**** Information supplied ****

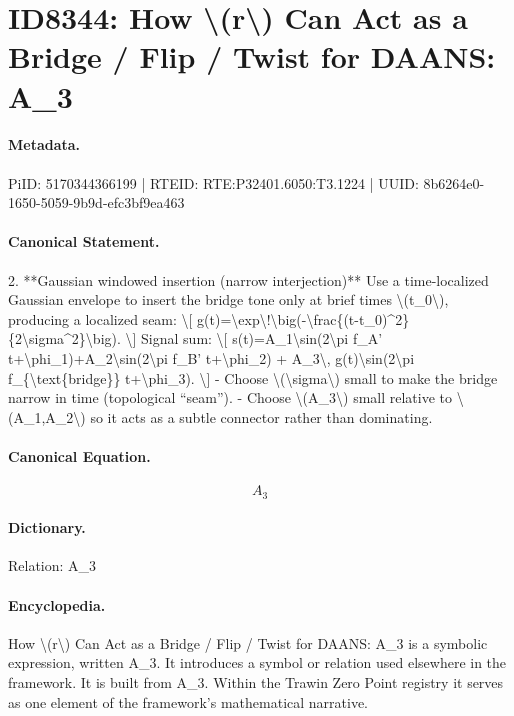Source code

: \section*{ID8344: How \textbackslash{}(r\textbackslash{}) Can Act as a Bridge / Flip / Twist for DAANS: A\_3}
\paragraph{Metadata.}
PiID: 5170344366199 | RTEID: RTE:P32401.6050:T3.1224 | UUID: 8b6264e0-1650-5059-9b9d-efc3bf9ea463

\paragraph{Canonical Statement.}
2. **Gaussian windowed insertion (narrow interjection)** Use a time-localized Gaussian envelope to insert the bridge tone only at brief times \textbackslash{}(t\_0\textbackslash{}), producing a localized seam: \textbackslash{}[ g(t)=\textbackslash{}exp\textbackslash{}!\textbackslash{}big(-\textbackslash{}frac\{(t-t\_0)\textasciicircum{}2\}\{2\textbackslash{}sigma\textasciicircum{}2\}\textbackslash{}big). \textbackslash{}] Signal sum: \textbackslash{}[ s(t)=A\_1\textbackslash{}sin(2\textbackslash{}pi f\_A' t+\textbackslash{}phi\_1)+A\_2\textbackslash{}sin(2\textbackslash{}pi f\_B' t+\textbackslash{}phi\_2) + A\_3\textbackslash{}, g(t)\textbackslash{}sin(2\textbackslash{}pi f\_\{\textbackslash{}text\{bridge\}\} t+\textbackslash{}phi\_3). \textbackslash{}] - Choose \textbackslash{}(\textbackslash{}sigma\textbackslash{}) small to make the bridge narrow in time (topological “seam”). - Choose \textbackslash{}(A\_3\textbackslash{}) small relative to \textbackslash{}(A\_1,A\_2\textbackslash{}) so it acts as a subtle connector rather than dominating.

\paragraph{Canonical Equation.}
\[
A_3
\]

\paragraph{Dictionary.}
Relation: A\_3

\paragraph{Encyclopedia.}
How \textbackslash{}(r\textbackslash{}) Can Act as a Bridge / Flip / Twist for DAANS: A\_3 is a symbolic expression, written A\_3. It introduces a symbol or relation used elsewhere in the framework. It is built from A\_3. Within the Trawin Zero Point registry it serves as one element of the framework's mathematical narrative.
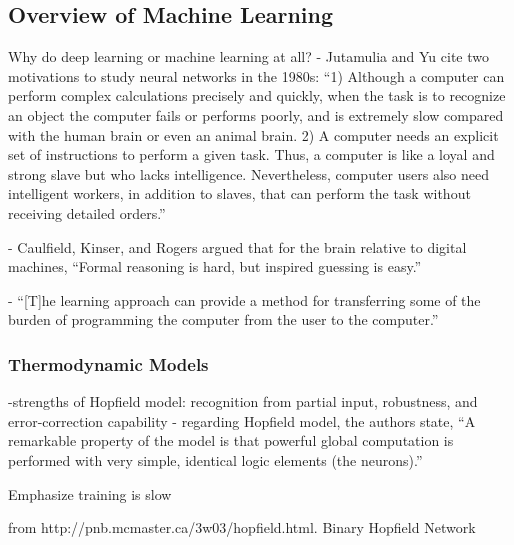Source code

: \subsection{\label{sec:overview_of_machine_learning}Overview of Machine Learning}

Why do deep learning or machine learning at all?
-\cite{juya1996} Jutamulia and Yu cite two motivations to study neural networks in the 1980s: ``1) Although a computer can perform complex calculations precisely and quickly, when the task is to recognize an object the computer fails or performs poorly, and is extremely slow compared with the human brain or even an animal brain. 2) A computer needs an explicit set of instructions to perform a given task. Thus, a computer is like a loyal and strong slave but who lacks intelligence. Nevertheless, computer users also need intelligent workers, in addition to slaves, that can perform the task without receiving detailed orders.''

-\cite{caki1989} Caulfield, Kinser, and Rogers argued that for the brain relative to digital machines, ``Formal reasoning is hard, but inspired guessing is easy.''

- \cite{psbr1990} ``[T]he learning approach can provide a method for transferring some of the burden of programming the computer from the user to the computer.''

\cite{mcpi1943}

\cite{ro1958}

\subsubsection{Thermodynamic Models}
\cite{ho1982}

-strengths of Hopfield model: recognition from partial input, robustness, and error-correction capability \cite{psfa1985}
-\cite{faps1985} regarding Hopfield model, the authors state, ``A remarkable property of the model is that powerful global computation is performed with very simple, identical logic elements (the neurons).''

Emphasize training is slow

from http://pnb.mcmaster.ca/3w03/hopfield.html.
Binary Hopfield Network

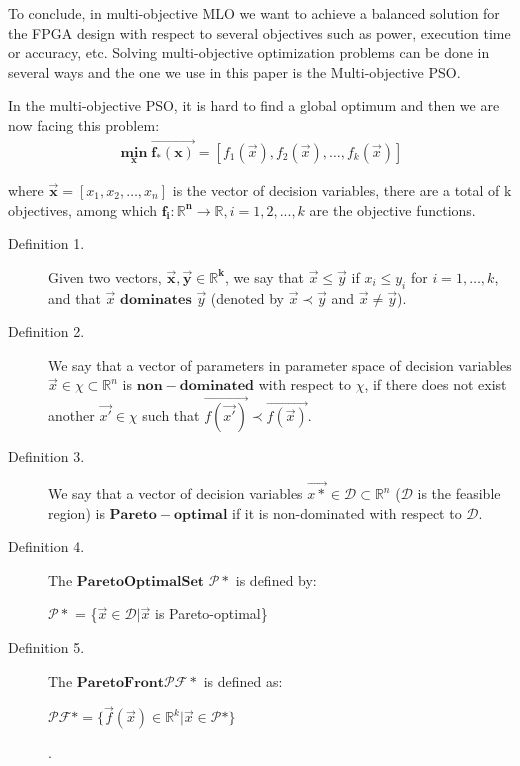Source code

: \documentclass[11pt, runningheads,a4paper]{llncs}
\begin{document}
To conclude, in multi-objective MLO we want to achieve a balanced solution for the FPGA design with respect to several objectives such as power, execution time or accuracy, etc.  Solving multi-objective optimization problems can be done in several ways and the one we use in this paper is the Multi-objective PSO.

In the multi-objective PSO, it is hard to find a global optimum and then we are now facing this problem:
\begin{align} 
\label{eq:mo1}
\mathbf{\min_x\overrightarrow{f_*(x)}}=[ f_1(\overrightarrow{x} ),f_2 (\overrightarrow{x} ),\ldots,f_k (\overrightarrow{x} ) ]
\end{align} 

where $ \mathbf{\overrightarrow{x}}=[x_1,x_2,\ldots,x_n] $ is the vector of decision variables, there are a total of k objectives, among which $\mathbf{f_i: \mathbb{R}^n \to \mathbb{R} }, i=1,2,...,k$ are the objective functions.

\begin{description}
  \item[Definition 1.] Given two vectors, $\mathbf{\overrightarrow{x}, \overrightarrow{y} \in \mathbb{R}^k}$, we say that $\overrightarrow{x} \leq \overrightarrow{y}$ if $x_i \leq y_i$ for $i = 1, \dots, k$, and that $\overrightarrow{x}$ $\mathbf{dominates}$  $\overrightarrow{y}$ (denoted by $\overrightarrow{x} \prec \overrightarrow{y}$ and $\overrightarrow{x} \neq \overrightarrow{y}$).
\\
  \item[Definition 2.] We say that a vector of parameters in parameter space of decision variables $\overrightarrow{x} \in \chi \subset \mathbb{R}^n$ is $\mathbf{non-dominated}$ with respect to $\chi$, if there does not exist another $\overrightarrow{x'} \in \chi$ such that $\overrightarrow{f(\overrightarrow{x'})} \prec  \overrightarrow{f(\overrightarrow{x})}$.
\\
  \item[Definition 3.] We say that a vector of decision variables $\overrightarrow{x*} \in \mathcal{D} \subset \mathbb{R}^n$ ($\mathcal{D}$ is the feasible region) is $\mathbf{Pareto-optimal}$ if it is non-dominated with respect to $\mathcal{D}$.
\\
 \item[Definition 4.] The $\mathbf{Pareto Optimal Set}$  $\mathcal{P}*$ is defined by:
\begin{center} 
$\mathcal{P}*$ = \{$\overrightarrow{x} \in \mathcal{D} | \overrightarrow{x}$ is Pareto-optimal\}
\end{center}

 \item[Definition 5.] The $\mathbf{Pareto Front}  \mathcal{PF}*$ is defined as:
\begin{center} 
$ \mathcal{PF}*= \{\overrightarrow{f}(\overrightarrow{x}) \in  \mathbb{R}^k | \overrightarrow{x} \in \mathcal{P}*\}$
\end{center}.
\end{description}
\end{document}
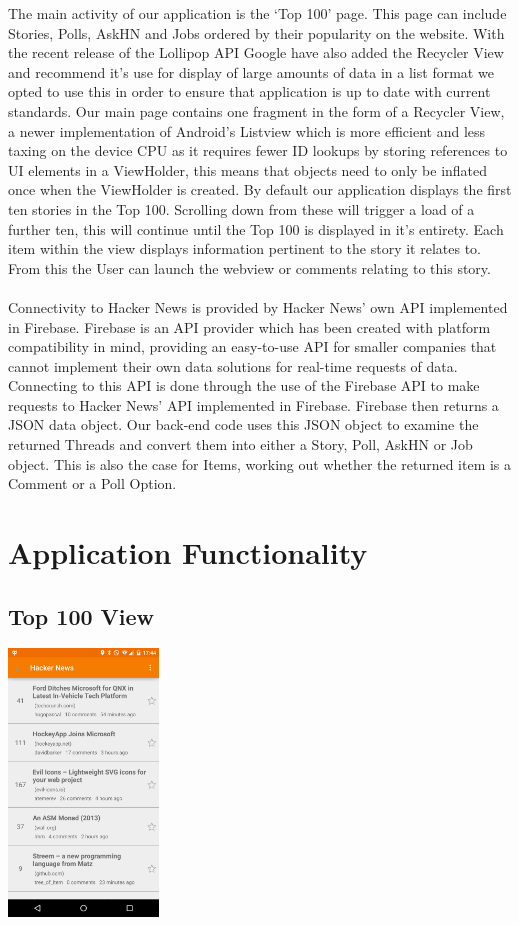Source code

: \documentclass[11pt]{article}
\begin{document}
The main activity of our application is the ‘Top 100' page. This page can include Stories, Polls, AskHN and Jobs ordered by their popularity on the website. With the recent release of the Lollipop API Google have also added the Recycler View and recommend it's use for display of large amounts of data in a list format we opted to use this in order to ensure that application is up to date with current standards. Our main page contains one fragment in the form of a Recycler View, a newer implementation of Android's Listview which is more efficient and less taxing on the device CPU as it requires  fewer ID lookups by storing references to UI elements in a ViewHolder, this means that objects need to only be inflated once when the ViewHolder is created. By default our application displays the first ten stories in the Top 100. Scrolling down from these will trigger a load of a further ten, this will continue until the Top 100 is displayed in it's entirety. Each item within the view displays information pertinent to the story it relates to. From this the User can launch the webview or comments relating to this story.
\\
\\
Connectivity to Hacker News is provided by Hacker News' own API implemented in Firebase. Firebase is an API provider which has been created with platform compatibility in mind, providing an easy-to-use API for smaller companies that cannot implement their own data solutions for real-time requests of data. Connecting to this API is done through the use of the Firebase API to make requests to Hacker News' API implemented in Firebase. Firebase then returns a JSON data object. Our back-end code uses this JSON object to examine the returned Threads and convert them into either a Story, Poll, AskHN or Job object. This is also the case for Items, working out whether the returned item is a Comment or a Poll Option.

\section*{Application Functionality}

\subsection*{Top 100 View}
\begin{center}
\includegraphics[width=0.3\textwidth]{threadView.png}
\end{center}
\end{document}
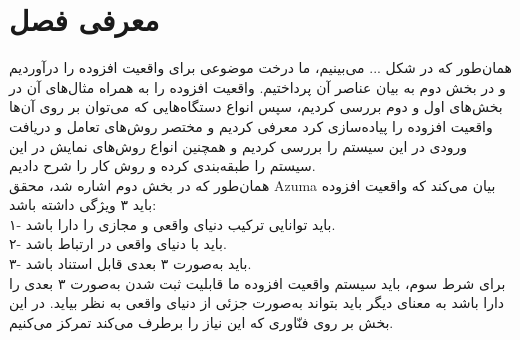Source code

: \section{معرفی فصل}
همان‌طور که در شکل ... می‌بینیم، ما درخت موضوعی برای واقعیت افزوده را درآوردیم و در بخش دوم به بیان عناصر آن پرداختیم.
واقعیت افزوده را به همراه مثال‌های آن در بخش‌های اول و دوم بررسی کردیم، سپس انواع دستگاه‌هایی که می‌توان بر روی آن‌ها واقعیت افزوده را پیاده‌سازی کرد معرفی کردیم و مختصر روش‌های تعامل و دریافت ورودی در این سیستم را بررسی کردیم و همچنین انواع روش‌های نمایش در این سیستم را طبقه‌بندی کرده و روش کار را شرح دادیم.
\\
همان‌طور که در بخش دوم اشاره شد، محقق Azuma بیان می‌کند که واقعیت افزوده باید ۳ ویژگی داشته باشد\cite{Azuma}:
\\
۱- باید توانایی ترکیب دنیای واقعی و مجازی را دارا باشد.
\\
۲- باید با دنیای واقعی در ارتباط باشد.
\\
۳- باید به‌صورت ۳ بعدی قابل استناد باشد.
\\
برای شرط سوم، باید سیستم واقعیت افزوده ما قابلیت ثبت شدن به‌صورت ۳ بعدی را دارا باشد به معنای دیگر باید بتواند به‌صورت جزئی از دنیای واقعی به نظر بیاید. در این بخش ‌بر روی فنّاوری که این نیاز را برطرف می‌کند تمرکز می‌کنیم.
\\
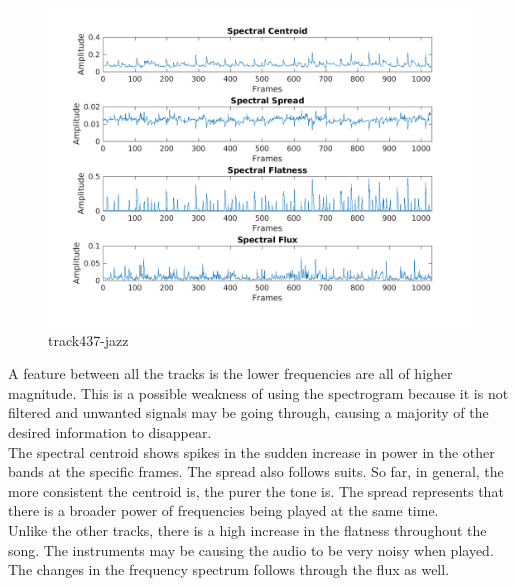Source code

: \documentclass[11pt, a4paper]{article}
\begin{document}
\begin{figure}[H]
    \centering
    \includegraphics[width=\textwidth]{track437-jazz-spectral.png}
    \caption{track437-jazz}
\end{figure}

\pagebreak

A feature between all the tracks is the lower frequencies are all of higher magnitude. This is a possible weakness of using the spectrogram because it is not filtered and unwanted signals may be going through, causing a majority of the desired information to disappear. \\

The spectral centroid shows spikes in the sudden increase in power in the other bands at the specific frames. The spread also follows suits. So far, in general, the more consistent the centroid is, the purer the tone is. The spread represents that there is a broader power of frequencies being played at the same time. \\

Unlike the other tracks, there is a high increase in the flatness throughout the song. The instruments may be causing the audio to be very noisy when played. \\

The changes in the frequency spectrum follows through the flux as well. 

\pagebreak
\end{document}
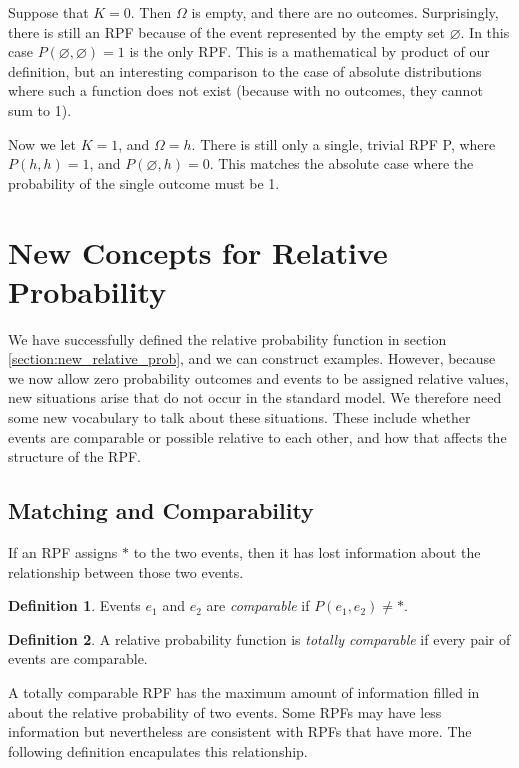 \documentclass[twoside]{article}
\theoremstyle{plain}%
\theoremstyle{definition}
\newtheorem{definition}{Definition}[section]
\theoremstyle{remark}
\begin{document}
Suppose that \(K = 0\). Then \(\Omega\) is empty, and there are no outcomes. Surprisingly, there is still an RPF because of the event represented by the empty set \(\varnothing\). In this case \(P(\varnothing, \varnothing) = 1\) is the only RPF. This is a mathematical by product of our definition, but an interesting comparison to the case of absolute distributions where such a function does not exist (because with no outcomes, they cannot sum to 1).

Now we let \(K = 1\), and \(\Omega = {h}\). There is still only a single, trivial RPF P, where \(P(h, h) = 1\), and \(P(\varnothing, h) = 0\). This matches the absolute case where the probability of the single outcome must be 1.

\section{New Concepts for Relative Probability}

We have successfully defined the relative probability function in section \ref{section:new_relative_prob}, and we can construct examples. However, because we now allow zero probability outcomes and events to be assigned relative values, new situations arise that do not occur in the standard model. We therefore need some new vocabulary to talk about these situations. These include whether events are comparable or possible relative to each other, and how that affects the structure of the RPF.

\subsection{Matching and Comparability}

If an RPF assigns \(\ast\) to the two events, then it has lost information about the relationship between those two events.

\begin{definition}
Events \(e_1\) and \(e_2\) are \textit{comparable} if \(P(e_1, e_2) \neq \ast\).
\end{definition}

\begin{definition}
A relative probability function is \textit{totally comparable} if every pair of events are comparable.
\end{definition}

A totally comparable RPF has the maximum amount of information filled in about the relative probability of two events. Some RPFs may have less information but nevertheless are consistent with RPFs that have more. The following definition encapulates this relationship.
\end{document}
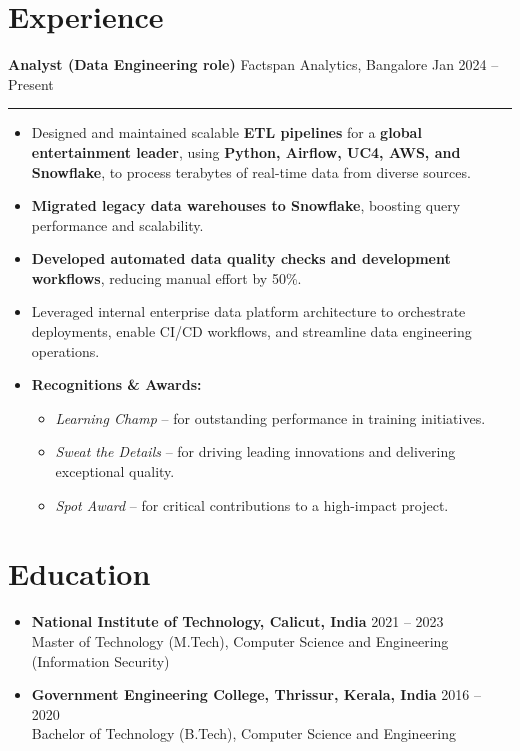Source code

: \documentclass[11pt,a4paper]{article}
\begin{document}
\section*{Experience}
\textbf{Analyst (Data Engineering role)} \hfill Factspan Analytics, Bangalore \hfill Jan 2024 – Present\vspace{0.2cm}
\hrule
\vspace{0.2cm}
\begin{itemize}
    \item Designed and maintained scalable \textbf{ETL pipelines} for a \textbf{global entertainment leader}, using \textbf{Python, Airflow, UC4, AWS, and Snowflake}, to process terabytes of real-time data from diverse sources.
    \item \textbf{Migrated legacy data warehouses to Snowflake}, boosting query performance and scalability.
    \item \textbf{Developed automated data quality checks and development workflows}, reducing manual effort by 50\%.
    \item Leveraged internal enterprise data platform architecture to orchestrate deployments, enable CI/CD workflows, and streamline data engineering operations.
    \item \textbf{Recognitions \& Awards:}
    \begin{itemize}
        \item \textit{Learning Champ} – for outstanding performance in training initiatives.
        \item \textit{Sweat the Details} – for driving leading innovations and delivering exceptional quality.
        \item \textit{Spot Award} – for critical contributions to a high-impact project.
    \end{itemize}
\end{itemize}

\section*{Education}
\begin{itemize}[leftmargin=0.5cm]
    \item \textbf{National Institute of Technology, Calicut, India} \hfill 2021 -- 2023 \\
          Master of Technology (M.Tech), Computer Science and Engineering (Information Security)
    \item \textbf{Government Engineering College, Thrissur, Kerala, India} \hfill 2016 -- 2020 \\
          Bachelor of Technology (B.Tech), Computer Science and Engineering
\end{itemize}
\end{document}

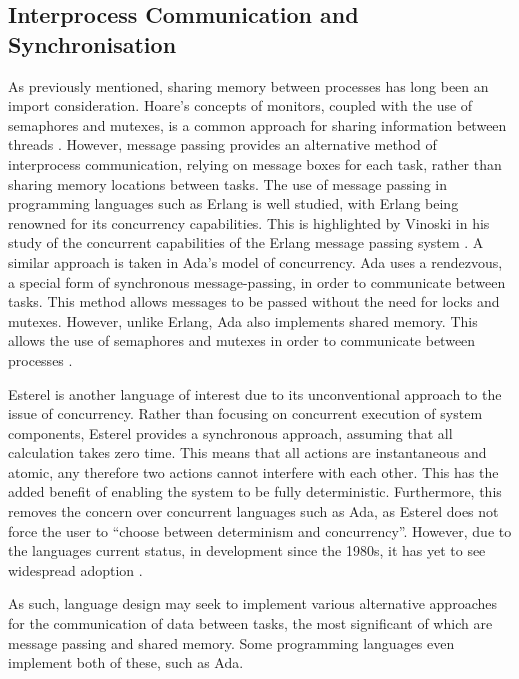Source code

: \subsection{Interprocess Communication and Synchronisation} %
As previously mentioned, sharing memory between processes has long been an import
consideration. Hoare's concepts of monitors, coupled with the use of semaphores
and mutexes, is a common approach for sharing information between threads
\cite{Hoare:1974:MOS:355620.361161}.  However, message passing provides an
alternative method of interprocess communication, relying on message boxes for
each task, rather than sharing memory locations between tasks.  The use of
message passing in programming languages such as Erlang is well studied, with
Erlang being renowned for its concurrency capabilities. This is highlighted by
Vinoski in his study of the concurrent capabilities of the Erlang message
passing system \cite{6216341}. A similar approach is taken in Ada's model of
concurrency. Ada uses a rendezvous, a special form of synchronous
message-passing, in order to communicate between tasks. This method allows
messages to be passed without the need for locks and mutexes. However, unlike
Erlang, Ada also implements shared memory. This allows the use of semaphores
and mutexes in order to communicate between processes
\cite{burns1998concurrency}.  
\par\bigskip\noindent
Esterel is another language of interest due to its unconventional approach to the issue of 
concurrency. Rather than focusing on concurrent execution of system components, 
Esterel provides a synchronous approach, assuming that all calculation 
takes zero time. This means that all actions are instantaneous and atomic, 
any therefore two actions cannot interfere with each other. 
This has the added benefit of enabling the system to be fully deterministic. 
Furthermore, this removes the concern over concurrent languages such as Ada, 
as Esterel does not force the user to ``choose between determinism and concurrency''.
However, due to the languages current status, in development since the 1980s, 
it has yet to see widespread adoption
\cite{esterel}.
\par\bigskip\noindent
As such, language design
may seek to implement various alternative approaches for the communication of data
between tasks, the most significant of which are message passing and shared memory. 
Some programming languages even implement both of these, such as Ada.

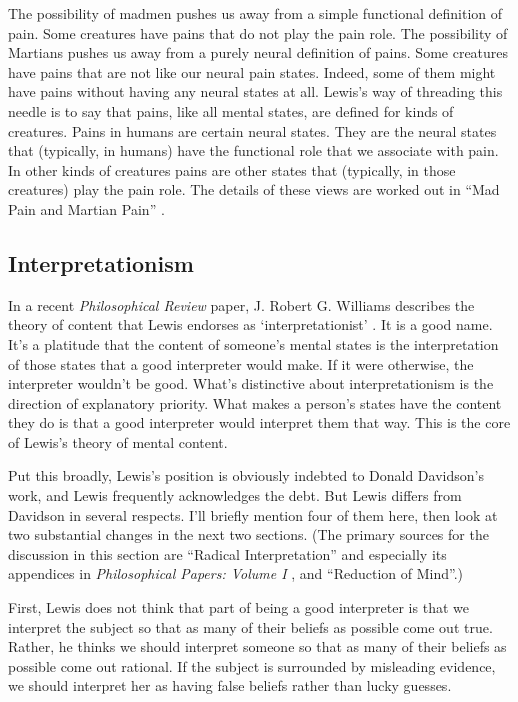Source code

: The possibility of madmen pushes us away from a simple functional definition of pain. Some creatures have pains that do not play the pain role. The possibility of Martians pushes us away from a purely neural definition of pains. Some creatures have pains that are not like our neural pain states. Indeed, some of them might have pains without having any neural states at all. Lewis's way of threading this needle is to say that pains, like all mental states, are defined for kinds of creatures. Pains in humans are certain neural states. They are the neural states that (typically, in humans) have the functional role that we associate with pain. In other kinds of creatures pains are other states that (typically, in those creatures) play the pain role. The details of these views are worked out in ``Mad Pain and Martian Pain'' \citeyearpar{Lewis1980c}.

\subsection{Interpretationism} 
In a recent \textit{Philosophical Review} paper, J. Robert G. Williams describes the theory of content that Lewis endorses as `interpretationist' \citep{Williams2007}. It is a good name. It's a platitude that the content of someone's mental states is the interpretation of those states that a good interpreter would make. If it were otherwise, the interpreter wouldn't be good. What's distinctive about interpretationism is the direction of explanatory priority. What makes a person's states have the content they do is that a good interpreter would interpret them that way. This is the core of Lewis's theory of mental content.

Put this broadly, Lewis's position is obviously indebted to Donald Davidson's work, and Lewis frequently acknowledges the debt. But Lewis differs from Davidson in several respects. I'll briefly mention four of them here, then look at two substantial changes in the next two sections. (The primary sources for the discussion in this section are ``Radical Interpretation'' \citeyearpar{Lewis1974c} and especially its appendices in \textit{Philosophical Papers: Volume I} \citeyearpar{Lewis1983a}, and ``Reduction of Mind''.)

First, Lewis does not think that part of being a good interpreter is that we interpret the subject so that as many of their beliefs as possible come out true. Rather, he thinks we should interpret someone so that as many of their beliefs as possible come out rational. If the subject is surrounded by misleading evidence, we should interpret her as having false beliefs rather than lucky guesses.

****

Collect every line with the string "multi" from the records, and copy each.

To conclude, in multi-objective MLO we want to achieve a balanced solution for the FPGA design with respect to several objectives such as power, execution time or accuracy, etc.  Solving multi-objective optimization problems can be done in several ways and the one we use in this paper is the Multi-objective PSO.
In the multi-objective PSO, it is hard to find a global optimum and then we are now facing this problem:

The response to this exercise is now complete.